> **PROBLEM TO WORK ON**
Go through the material line by line. Say how many lines contain the word "getting", and give nothing more.
DATASET EXCERPTS: Begin
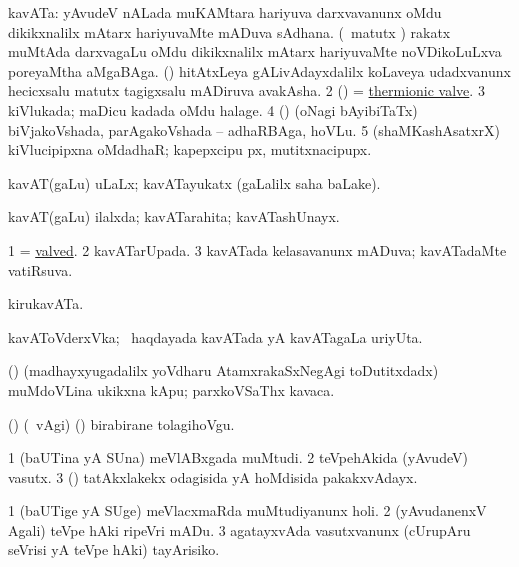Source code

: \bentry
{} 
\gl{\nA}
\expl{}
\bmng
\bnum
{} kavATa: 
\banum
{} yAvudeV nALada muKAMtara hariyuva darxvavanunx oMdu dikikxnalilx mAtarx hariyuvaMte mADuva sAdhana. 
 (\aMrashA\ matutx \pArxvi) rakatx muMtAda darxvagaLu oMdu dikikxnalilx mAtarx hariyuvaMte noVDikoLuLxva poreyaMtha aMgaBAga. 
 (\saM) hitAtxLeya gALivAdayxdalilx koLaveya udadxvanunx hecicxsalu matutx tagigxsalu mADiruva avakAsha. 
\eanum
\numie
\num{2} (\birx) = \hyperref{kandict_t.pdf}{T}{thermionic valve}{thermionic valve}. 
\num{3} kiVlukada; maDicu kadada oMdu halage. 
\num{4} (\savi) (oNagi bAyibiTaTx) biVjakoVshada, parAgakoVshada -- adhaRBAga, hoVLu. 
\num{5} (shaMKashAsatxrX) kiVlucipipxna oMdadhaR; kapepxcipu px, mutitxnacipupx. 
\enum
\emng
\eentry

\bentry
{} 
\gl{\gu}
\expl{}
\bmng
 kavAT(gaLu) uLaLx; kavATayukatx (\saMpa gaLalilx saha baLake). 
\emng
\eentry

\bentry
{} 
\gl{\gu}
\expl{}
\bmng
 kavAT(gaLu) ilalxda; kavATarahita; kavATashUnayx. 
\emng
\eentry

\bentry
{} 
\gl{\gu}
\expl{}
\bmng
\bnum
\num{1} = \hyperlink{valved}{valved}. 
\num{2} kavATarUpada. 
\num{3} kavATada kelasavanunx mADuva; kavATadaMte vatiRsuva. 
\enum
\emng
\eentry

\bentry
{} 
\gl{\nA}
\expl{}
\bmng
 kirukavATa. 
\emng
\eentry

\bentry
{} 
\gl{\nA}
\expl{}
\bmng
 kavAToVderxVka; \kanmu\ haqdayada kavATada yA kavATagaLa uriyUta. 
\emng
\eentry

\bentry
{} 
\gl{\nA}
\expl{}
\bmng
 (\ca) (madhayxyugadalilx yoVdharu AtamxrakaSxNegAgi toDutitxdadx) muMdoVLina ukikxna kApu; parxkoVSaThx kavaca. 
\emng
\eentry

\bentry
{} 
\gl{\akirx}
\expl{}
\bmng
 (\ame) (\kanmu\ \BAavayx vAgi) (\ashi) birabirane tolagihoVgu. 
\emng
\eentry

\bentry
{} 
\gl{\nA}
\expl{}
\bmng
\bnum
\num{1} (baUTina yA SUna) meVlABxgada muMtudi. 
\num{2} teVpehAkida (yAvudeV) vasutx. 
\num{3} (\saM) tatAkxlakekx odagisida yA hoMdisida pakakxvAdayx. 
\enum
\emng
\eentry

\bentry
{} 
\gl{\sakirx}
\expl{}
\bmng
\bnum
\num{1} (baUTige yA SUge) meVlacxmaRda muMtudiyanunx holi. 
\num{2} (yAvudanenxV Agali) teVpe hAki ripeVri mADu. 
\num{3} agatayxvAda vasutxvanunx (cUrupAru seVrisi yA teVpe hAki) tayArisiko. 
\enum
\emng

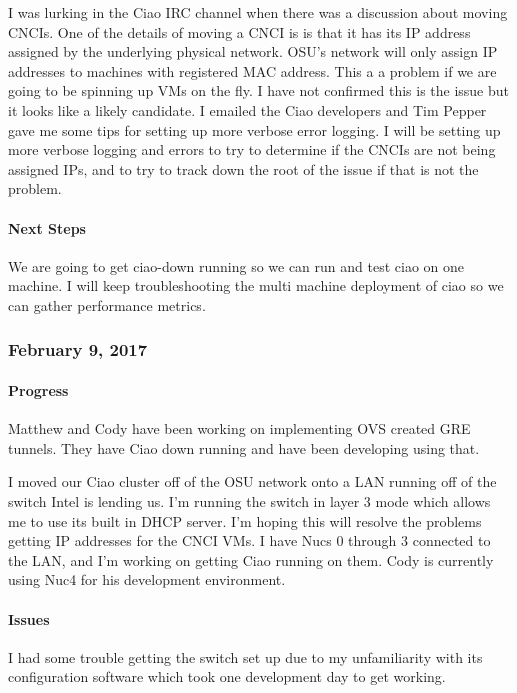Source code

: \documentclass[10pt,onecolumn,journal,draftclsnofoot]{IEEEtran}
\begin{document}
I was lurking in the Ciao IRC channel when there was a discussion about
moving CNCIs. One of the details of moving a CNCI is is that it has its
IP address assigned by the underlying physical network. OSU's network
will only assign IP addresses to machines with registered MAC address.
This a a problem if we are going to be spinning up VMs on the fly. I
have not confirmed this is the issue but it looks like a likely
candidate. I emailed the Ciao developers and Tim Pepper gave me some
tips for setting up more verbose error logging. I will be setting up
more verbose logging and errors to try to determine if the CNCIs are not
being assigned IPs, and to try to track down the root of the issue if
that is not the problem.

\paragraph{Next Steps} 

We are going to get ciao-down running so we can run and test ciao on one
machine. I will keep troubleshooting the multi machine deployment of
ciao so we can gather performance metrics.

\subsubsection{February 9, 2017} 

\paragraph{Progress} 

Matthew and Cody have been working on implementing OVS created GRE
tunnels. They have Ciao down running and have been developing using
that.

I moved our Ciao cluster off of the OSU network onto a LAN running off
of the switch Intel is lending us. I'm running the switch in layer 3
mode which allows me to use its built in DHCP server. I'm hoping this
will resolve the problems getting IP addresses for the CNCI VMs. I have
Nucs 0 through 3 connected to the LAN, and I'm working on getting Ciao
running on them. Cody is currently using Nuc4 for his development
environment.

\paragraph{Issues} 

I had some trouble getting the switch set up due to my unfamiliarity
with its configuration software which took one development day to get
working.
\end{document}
DATASET EXCERPTS: End
> **SOLUTION FOR THIS TASK**
3